今年も新入生達に恵まれている陽海学園だが、在校生達からしたら心配の種にしかならない。
その理由は、去年入学した一人の男――
「去年より公安委員会に所属することとなり、今年は副委員長となりました橙条瑠妃です!
そしてこちらが委員長である青野月音です」
「……………………………………」
一見すればただのヒョロい男。
とてもじゃないけど、正体が強い妖怪とは思えぬ優男。
学園一の美少女と揶揄される者やそれに準ずる女子達の腰巾着よろしくに常に共にいるだけに見える男。
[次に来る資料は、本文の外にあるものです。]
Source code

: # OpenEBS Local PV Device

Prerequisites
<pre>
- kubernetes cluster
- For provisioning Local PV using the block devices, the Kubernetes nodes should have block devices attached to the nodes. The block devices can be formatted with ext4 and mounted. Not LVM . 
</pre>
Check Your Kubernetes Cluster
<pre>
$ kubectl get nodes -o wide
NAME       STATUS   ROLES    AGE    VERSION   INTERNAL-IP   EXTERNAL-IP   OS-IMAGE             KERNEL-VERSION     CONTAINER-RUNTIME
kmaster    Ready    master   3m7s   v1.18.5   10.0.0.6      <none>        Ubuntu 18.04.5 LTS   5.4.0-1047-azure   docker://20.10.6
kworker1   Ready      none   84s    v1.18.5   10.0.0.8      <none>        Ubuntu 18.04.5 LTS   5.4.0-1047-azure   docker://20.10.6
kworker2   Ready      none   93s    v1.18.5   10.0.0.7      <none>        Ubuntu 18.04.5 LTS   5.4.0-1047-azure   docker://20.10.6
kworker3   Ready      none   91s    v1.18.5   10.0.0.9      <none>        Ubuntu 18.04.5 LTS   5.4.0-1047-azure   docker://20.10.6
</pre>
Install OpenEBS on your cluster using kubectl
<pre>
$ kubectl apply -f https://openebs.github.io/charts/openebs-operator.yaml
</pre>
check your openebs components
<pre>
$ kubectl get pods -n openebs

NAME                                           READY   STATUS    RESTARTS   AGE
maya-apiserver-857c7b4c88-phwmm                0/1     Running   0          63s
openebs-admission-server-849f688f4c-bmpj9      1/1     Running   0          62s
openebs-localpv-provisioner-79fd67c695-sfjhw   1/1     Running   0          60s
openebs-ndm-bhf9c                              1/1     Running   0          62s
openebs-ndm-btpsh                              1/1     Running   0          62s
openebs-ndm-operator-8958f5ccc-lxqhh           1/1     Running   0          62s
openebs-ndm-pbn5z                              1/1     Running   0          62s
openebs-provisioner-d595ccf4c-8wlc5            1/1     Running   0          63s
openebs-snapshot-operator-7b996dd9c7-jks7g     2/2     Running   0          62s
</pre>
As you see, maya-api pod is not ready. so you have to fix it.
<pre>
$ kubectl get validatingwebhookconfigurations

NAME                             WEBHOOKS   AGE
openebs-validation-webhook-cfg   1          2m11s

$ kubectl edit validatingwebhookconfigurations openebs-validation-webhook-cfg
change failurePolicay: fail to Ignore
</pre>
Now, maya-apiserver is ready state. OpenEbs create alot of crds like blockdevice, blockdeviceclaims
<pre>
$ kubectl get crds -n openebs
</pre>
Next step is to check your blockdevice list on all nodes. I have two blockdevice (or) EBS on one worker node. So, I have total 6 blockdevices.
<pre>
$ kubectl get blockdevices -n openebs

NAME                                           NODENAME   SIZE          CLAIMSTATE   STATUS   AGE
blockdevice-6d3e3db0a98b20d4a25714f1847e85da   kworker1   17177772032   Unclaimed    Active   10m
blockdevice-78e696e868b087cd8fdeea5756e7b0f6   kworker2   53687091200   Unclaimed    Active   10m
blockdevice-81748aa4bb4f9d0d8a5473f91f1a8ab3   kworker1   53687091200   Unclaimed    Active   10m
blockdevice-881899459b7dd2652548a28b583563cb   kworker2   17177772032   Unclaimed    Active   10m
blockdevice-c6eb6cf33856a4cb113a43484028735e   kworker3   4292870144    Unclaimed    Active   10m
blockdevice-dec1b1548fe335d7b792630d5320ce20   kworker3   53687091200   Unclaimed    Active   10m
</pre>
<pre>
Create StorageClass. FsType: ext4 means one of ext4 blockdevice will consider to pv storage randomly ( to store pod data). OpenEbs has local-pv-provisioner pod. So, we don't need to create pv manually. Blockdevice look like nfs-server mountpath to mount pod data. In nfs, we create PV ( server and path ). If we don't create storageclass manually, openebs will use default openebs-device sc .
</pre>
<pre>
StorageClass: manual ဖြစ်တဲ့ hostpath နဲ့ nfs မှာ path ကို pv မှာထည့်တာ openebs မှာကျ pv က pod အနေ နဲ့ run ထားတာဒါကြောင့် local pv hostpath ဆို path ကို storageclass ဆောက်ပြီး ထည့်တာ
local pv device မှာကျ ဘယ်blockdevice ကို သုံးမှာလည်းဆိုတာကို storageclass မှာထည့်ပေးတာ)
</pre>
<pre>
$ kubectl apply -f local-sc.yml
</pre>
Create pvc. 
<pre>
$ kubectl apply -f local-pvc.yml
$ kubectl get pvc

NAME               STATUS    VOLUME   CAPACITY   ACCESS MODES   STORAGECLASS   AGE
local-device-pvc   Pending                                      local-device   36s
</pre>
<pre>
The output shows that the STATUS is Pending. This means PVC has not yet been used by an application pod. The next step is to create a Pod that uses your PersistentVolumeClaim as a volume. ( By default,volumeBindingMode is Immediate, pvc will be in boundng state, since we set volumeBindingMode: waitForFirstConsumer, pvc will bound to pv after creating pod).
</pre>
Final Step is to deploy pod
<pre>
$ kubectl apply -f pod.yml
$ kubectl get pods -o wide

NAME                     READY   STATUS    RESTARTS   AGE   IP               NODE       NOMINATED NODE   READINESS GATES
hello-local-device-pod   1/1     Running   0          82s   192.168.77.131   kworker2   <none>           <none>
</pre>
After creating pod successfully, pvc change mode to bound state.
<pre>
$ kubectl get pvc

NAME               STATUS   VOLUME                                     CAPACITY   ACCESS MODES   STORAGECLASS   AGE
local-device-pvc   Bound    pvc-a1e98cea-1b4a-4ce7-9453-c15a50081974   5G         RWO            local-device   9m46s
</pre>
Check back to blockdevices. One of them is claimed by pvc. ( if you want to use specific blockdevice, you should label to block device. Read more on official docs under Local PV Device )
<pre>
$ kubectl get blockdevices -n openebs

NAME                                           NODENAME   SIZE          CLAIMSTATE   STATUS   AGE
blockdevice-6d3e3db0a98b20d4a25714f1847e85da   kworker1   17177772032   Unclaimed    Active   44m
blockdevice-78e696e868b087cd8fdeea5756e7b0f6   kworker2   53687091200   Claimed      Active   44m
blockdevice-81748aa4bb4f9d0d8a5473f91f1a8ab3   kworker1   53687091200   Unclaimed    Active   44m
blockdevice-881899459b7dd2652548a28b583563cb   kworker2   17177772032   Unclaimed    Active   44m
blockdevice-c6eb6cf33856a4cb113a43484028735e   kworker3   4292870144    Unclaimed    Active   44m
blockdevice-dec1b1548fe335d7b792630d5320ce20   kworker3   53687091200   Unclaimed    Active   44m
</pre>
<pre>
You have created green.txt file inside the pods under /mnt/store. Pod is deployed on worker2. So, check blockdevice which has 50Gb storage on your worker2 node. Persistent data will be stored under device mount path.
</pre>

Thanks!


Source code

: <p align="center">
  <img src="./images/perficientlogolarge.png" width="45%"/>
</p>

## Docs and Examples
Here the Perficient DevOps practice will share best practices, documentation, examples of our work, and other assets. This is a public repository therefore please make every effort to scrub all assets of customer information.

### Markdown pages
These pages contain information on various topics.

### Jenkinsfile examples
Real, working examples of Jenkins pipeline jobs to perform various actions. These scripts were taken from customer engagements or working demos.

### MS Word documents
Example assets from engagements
されど在校生達や教師達の殆どは恐怖と共に刻まれている。
「正直やる気なんぞまるで無いけど、御子神典明のボケに言われて嫌々今年も公安委員長にさせられた者だ。
まず最初に言っておくが、俺は先代までの虫けら共と違ってまともに運営させる気なんてない」
この男は――――狂暴だと。
「この学園の外でなら好きなだけ殺し合いをしようが、校則違反をしてくれても構わない。
そのかわり、学園の施設内では控えろ。そして人間を含めた一般人への粗相は決して働くな。
この学園が存在する理由が『人間達との共存』である以上、最低限それだけは貴様等のノミ以下の脳ミソに刻め」
『…………』
「もしこれを破れば、俺がわざわざぶち殺す為に出張らなきゃならなくなるわけだ―――――たかが貴様等みたいな虫けら風情をな?」
『……………』
案の定、眼下に整列する新入生や在校生――はたまた教師達に向かってチンピラムーブをかます、先代公安委員会を崩壊させた後に就任した現公安委員長に、ある程度の反抗精神がある在校生達は睨み、血の気の多い新入生達は殺意すら放っている。
それは当たり前だろう、口調がチンピラな見た目優男なんぞに言われても説得力なんてないのだ。
御子神典明との契約で仕方なく『ある程度』人ならざる存在達への対応を軟化させていることなんて彼等が知るよしもない。
去年の大喧嘩騒動を経た事で、短気を直そうとし始めているなんて余計知らない。
「俺からは以上」
「えーと、公安委員会でしたー……」
『……………』
丸くはなっても破壊の龍帝はまだ残り続けているのだ。
去年のあの夏に、橙条瑠妃はある意味で我が儘が服を着て闊歩しているような存在と出会い、そしてそんな我が儘の極意に到達したような青年によって、師もろとも強引に救われた。
そんな出会いを切っ掛けとする形で知ることになった龍の帝王のあり方は、ある意味人からも妖怪からも拒絶される程に荒れまくっているのだけど、結局の所はそんな青年のお陰で師との『穏やかな日常』を手にすることができたのもまた事実だ。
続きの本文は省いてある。